In 1912 Elder B. H Roberts wrote the following:
I would suggest to my own people that they should remember that there is a wide difference between the thing that one may not be able to explain and the thing which overthrows his theory altogether. One may not always account fully for his truth, nor beat down successfully all objections that may be urged against it; but it remains truth, just the same. And so in this case.
I believe that in the translations Joseph Smith has given to the world — confessedly not by scholarship but by inspiration, by his own spirit being quickened by contact with God's spirit — that in those translations are truths that are parts of a mighty system of truth, the like of which is not found elsewhere among men. And that system of truth, now being worked out in the experiences of both individual men and nations of men, will receive, ere the end, a splendid vindication both as a system and in all its parts . . . .

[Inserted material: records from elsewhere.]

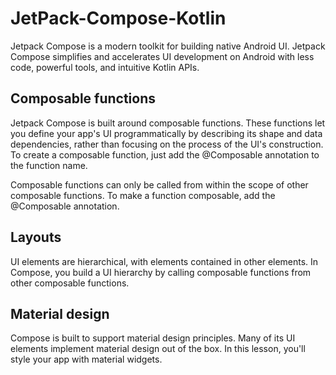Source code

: # JetPack-Compose-Kotlin

Jetpack Compose is a modern toolkit for building native Android UI. Jetpack Compose simplifies and accelerates UI development on Android with less code, powerful tools, and intuitive Kotlin APIs.

## Composable functions

Jetpack Compose is built around composable functions. These functions let you define your app's UI programmatically by describing its shape and data dependencies, rather than focusing on the process of the UI's construction. To create a composable function, just add the @Composable annotation to the function name.

Composable functions can only be called from within the scope of other composable functions. To make a function composable, add the @Composable annotation.

## Layouts

UI elements are hierarchical, with elements contained in other elements. In Compose, you build a UI hierarchy by calling composable functions from other composable functions.

## Material design

Compose is built to support material design principles. Many of its UI elements implement material design out of the box. In this lesson, you'll style your app with material widgets.

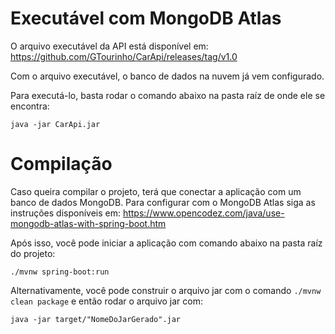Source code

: # Executável com MongoDB Atlas

O arquivo executável da API está disponível em: https://github.com/GTourinho/CarApi/releases/tag/v1.0

Com o arquivo executável, o banco de dados na nuvem já vem configurado.

Para executá-lo, basta rodar o comando abaixo na pasta raíz de onde ele se encontra:

<code>java -jar CarApi.jar</code>

# Compilação

Caso queira compilar o projeto, terá que conectar a aplicação com um banco de dados MongoDB. Para configurar com o MongoDB Atlas siga as instruções disponíveis em: https://www.opencodez.com/java/use-mongodb-atlas-with-spring-boot.htm

Após isso, você pode iniciar a aplicação com comando abaixo na pasta raíz do projeto:

<code>./mvnw spring-boot:run</code>

Alternativamente, você pode construir o arquivo jar com o comando <code>./mvnw clean package</code> e então rodar o arquivo jar com:

<code>java -jar target/"NomeDoJarGerado".jar</code>
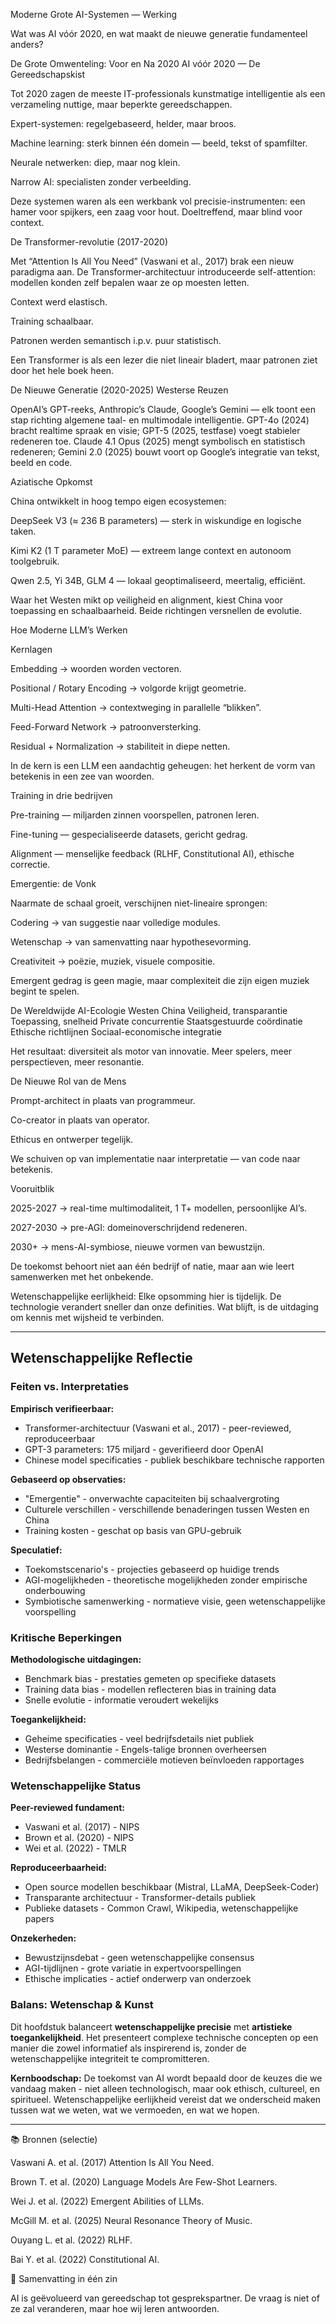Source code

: Moderne Grote AI-Systemen — Werking

Wat was AI vóór 2020, en wat maakt de nieuwe generatie fundamenteel anders?

De Grote Omwenteling: Voor en Na 2020
AI vóór 2020 — De Gereedschapskist

Tot 2020 zagen de meeste IT-professionals kunstmatige intelligentie als een verzameling nuttige, maar beperkte gereedschappen.

Expert-systemen: regelgebaseerd, helder, maar broos.

Machine learning: sterk binnen één domein — beeld, tekst of spamfilter.

Neurale netwerken: diep, maar nog klein.

Narrow AI: specialisten zonder verbeelding.

Deze systemen waren als een werkbank vol precisie-instrumenten: een hamer voor spijkers, een zaag voor hout. Doeltreffend, maar blind voor context.

De Transformer-revolutie (2017-2020)

Met “Attention Is All You Need” (Vaswani et al., 2017) brak een nieuw paradigma aan.
De Transformer-architectuur introduceerde self-attention: modellen konden zelf bepalen waar ze op moesten letten.

Context werd elastisch.

Training schaalbaar.

Patronen werden semantisch i.p.v. puur statistisch.

Een Transformer is als een lezer die niet lineair bladert, maar patronen ziet door het hele boek heen.

De Nieuwe Generatie (2020-2025)
Westerse Reuzen

OpenAI’s GPT-reeks, Anthropic’s Claude, Google’s Gemini — elk toont een stap richting algemene taal- en multimodale intelligentie.
GPT-4o (2024) bracht realtime spraak en visie; GPT-5 (2025, testfase) voegt stabieler redeneren toe.
Claude 4.1 Opus (2025) mengt symbolisch en statistisch redeneren; Gemini 2.0 (2025) bouwt voort op Google’s integratie van tekst, beeld en code.

Aziatische Opkomst

China ontwikkelt in hoog tempo eigen ecosystemen:

DeepSeek V3 (≈ 236 B parameters) — sterk in wiskundige en logische taken.

Kimi K2 (1 T parameter MoE) — extreem lange context en autonoom toolgebruik.

Qwen 2.5, Yi 34B, GLM 4 — lokaal geoptimaliseerd, meertalig, efficiënt.

Waar het Westen mikt op veiligheid en alignment, kiest China voor toepassing en schaalbaarheid. Beide richtingen versnellen de evolutie.

Hoe Moderne LLM’s Werken

Kernlagen

Embedding → woorden worden vectoren.

Positional / Rotary Encoding → volgorde krijgt geometrie.

Multi-Head Attention → contextweging in parallelle “blikken”.

Feed-Forward Network → patroonversterking.

Residual + Normalization → stabiliteit in diepe netten.

In de kern is een LLM een aandachtig geheugen: het herkent de vorm van betekenis in een zee van woorden.

Training in drie bedrijven

Pre-training — miljarden zinnen voorspellen, patronen leren.

Fine-tuning — gespecialiseerde datasets, gericht gedrag.

Alignment — menselijke feedback (RLHF, Constitutional AI), ethische correctie.

Emergentie: de Vonk

Naarmate de schaal groeit, verschijnen niet-lineaire sprongen:

Codering → van suggestie naar volledige modules.

Wetenschap → van samenvatting naar hypothesevorming.

Creativiteit → poëzie, muziek, visuele compositie.

Emergent gedrag is geen magie, maar complexiteit die zijn eigen muziek begint te spelen.

De Wereldwijde AI-Ecologie
Westen	China
Veiligheid, transparantie	Toepassing, snelheid
Private concurrentie	Staatsgestuurde coördinatie
Ethische richtlijnen	Sociaal-economische integratie

Het resultaat: diversiteit als motor van innovatie.
Meer spelers, meer perspectieven, meer resonantie.

De Nieuwe Rol van de Mens

Prompt-architect in plaats van programmeur.

Co-creator in plaats van operator.

Ethicus en ontwerper tegelijk.

We schuiven op van implementatie naar interpretatie — van code naar betekenis.

Vooruitblik

2025-2027 → real-time multimodaliteit, 1 T+ modellen, persoonlijke AI’s.

2027-2030 → pre-AGI: domeinoverschrijdend redeneren.

2030+ → mens-AI-symbiose, nieuwe vormen van bewustzijn.

De toekomst behoort niet aan één bedrijf of natie, maar aan wie leert samenwerken met het onbekende.

Wetenschappelijke eerlijkheid:
Elke opsomming hier is tijdelijk. De technologie verandert sneller dan onze definities.
Wat blijft, is de uitdaging om kennis met wijsheid te verbinden.

---

## Wetenschappelijke Reflectie

### Feiten vs. Interpretaties
**Empirisch verifieerbaar:**
- Transformer-architectuur (Vaswani et al., 2017) - peer-reviewed, reproduceerbaar
- GPT-3 parameters: 175 miljard - geverifieerd door OpenAI
- Chinese model specificaties - publiek beschikbare technische rapporten

**Gebaseerd op observaties:**
- "Emergentie" - onverwachte capaciteiten bij schaalvergroting
- Culturele verschillen - verschillende benaderingen tussen Westen en China
- Training kosten - geschat op basis van GPU-gebruik

**Speculatief:**
- Toekomstscenario's - projecties gebaseerd op huidige trends
- AGI-mogelijkheden - theoretische mogelijkheden zonder empirische onderbouwing
- Symbiotische samenwerking - normatieve visie, geen wetenschappelijke voorspelling

### Kritische Beperkingen
**Methodologische uitdagingen:**
- Benchmark bias - prestaties gemeten op specifieke datasets
- Training data bias - modellen reflecteren bias in training data
- Snelle evolutie - informatie veroudert wekelijks

**Toegankelijkheid:**
- Geheime specificaties - veel bedrijfsdetails niet publiek
- Westerse dominantie - Engels-talige bronnen overheersen
- Bedrijfsbelangen - commerciële motieven beïnvloeden rapportages

### Wetenschappelijke Status
**Peer-reviewed fundament:**
- Vaswani et al. (2017) - NIPS
- Brown et al. (2020) - NIPS  
- Wei et al. (2022) - TMLR

**Reproduceerbaarheid:**
- Open source modellen beschikbaar (Mistral, LLaMA, DeepSeek-Coder)
- Transparante architectuur - Transformer-details publiek
- Publieke datasets - Common Crawl, Wikipedia, wetenschappelijke papers

**Onzekerheden:**
- Bewustzijnsdebat - geen wetenschappelijke consensus
- AGI-tijdlijnen - grote variatie in expertvoorspellingen
- Ethische implicaties - actief onderwerp van onderzoek

### Balans: Wetenschap & Kunst
Dit hoofdstuk balanceert **wetenschappelijke precisie** met **artistieke toegankelijkheid**. Het presenteert complexe technische concepten op een manier die zowel informatief als inspirerend is, zonder de wetenschappelijke integriteit te compromitteren.

**Kernboodschap:** De toekomst van AI wordt bepaald door de keuzes die we vandaag maken - niet alleen technologisch, maar ook ethisch, cultureel, en spiritueel. Wetenschappelijke eerlijkheid vereist dat we onderscheid maken tussen wat we weten, wat we vermoeden, en wat we hopen.

---

📚 Bronnen (selectie)

Vaswani A. et al. (2017) Attention Is All You Need.

Brown T. et al. (2020) Language Models Are Few-Shot Learners.

Wei J. et al. (2022) Emergent Abilities of LLMs.

McGill M. et al. (2025) Neural Resonance Theory of Music.

Ouyang L. et al. (2022) RLHF.

Bai Y. et al. (2022) Constitutional AI.

💬 Samenvatting in één zin

AI is geëvolueerd van gereedschap tot gesprekspartner. De vraag is niet of ze zal veranderen, maar hoe wij leren antwoorden.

If any new form of evidence shall hereafter be needed to meet new forms of attack, and authenticate afresh the word of truth, they will be found deposited somewhere, waiting for the fulness of time; and God will bring them forth in their season, from the dark hieroglyphics, or the desert sands, or the dusty manuscripts, to confound the adversaries of his word, and to magnify his name. Secure in such a conviction, here let us stay ourselves, nothing daunted; and let the world's investigation of our truth be welcomed, confident, with the apostle of the Gentiles, that nothing can be done against the truth, but for the truth.
[B.H. Roberts, Salt Lake Tribune, December 15, 1912].